- **What is required**:
Would you work out how many of the lines below hold "domain" and reply with nothing but the number?

↓↓↓

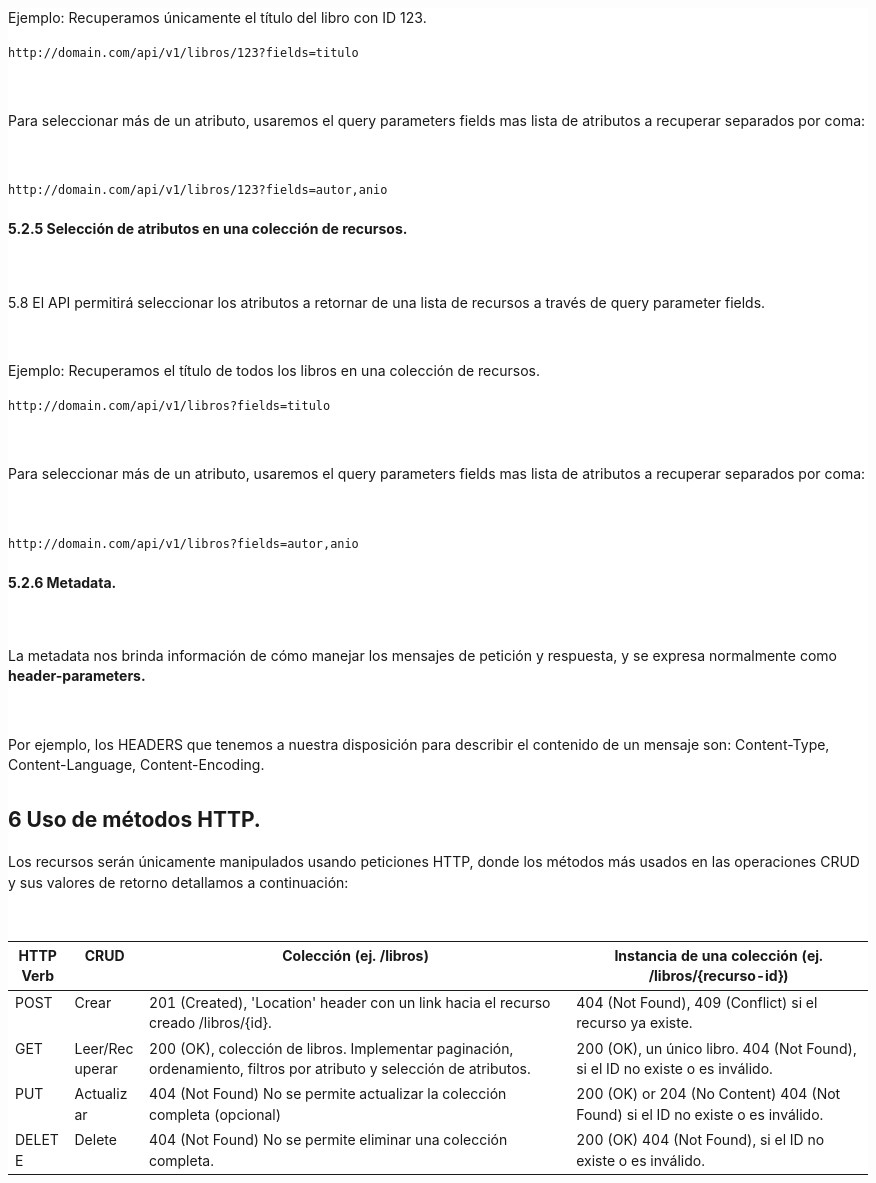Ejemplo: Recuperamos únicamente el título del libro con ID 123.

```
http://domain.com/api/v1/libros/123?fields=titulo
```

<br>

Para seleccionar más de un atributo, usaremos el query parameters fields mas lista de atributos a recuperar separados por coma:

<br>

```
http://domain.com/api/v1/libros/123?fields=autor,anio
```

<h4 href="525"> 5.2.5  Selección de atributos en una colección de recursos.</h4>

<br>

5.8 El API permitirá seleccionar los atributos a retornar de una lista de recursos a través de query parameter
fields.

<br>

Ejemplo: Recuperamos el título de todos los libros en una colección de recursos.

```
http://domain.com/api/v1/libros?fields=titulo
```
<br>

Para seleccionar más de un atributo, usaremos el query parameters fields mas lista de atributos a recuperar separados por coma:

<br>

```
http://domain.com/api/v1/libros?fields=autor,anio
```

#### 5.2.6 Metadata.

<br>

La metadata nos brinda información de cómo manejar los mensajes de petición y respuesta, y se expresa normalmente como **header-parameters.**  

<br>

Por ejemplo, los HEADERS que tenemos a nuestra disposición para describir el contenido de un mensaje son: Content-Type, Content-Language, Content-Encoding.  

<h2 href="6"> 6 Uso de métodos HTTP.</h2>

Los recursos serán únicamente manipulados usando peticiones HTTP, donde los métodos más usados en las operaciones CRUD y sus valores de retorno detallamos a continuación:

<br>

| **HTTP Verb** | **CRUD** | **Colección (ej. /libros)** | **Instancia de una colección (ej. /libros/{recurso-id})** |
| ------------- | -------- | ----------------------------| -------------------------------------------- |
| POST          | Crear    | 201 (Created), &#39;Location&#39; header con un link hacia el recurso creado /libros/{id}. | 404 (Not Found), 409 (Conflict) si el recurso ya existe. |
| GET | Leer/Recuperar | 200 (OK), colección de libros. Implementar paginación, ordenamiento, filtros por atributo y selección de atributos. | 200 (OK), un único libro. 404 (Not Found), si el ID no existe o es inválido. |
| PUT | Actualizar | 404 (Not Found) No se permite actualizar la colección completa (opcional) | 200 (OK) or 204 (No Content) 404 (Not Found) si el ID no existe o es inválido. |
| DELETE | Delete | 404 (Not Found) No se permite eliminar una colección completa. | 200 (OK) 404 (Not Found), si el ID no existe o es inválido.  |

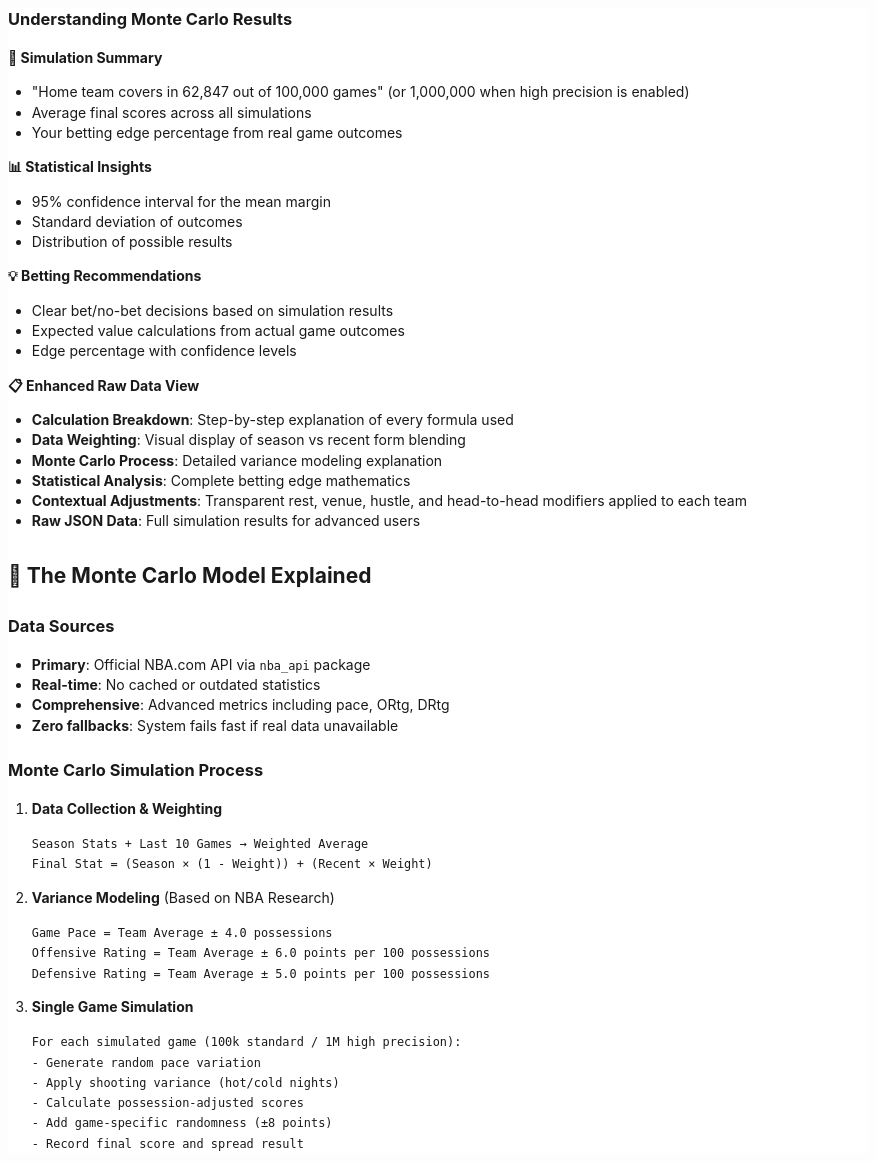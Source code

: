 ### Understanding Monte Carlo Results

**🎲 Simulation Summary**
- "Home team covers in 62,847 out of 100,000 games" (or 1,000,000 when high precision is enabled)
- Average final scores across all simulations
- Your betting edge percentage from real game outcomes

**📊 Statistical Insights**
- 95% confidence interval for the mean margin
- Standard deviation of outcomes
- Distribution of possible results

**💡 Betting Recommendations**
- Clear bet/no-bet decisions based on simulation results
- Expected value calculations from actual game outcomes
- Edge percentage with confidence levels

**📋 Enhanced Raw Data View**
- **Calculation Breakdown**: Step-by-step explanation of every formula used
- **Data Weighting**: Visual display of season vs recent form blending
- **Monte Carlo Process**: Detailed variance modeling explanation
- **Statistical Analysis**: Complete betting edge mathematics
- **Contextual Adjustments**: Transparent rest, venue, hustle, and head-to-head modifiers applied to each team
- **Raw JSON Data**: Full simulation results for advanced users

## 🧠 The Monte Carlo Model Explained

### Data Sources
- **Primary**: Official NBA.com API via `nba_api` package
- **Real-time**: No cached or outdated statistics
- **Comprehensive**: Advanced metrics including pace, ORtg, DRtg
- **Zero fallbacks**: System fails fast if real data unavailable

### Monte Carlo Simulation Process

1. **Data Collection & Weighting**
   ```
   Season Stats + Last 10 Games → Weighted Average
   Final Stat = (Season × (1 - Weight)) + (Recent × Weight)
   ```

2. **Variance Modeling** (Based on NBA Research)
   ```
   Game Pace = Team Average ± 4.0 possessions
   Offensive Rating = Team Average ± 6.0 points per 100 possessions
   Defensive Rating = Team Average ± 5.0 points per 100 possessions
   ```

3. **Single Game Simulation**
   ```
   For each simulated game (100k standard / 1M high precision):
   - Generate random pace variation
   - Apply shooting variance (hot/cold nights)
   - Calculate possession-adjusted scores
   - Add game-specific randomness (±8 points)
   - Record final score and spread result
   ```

↑↑↑

- **Response to this exercise**:
4